### RECORDS TO PROCESS
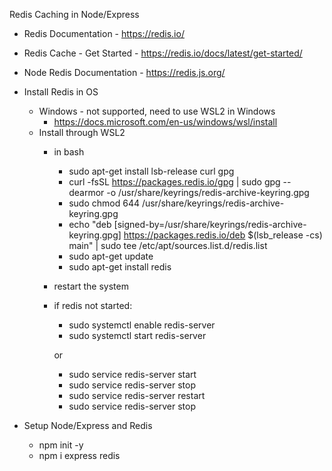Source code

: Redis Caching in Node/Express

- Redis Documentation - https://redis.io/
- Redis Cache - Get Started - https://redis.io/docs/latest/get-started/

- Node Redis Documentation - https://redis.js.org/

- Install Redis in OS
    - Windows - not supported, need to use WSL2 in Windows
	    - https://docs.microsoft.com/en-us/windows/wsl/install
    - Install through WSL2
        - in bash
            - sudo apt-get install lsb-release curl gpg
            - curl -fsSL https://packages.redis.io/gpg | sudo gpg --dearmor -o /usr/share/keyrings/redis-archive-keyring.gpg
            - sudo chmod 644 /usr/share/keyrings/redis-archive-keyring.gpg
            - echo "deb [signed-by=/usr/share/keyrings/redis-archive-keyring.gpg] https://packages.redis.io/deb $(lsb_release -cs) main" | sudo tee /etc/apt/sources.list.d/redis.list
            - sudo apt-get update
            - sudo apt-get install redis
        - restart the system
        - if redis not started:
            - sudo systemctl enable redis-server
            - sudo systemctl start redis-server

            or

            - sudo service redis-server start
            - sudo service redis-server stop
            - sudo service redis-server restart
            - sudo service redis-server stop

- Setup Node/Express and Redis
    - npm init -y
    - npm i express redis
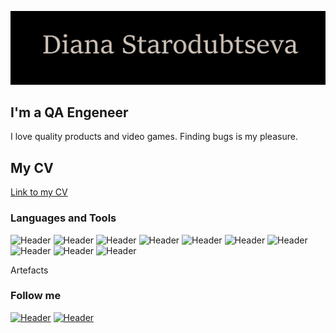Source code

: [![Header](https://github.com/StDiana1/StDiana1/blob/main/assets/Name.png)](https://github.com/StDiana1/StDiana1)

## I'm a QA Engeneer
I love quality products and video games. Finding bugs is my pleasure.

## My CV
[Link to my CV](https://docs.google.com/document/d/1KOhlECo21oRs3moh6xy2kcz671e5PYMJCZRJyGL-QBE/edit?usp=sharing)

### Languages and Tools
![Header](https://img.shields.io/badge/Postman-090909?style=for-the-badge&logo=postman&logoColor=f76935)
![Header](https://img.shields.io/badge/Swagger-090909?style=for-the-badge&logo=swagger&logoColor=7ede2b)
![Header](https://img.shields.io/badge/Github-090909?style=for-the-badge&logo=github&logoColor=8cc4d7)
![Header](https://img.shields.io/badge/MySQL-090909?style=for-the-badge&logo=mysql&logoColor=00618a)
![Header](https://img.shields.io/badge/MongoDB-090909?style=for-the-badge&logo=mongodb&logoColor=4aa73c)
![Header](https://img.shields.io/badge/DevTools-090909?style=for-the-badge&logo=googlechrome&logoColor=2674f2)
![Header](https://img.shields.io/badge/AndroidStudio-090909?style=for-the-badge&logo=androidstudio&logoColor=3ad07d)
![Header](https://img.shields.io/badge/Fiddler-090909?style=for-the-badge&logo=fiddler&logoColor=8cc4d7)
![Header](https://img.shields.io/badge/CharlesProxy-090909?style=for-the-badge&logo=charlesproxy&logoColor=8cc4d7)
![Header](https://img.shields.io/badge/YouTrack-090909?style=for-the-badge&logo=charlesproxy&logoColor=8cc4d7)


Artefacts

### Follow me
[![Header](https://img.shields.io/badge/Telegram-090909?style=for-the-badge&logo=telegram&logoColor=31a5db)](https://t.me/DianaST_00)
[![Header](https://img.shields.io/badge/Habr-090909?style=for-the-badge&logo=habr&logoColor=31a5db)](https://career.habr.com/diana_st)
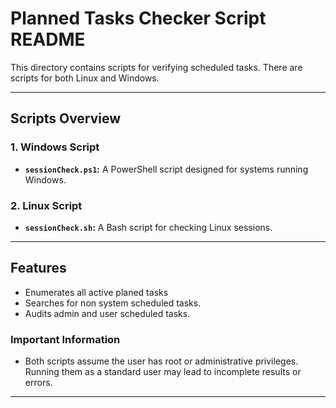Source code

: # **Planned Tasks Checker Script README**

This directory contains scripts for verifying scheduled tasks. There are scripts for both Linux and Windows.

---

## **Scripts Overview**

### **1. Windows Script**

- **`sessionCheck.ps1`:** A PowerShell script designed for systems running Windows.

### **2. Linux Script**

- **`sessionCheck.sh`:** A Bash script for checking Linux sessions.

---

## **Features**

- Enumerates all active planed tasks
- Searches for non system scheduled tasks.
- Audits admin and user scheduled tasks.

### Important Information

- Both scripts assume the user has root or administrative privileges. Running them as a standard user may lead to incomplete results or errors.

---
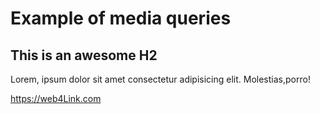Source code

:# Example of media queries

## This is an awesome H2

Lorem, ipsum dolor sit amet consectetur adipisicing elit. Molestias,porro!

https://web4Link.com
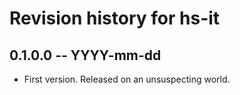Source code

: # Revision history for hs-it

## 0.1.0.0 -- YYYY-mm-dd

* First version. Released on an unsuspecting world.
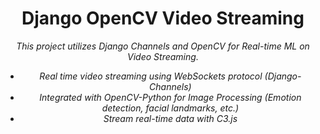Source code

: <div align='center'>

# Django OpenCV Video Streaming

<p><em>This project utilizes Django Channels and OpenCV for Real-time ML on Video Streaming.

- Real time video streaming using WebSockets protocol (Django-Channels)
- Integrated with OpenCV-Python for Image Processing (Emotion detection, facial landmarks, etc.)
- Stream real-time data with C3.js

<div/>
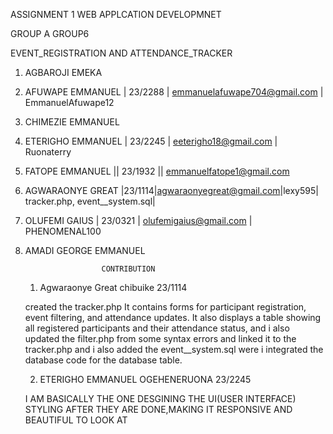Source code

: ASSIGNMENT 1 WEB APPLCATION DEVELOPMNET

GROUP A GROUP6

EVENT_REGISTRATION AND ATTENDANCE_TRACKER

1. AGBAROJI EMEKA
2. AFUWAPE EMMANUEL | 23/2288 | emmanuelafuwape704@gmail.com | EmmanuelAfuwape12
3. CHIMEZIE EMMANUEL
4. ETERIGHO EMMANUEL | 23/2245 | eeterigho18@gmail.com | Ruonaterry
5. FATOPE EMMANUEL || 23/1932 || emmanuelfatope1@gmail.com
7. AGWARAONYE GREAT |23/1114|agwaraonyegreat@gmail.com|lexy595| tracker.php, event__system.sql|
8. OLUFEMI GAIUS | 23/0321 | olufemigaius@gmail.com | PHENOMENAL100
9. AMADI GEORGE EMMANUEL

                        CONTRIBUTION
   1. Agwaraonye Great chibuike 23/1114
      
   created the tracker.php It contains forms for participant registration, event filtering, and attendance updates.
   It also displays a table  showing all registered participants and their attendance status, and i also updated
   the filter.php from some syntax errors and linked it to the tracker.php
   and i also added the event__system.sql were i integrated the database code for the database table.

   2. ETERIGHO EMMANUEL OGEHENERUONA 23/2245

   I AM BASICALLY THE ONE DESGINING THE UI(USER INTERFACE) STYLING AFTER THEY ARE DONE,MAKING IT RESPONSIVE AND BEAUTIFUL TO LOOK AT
######
Find every line of the data above that holds the word "contains", then state how many there are and nothing else.

2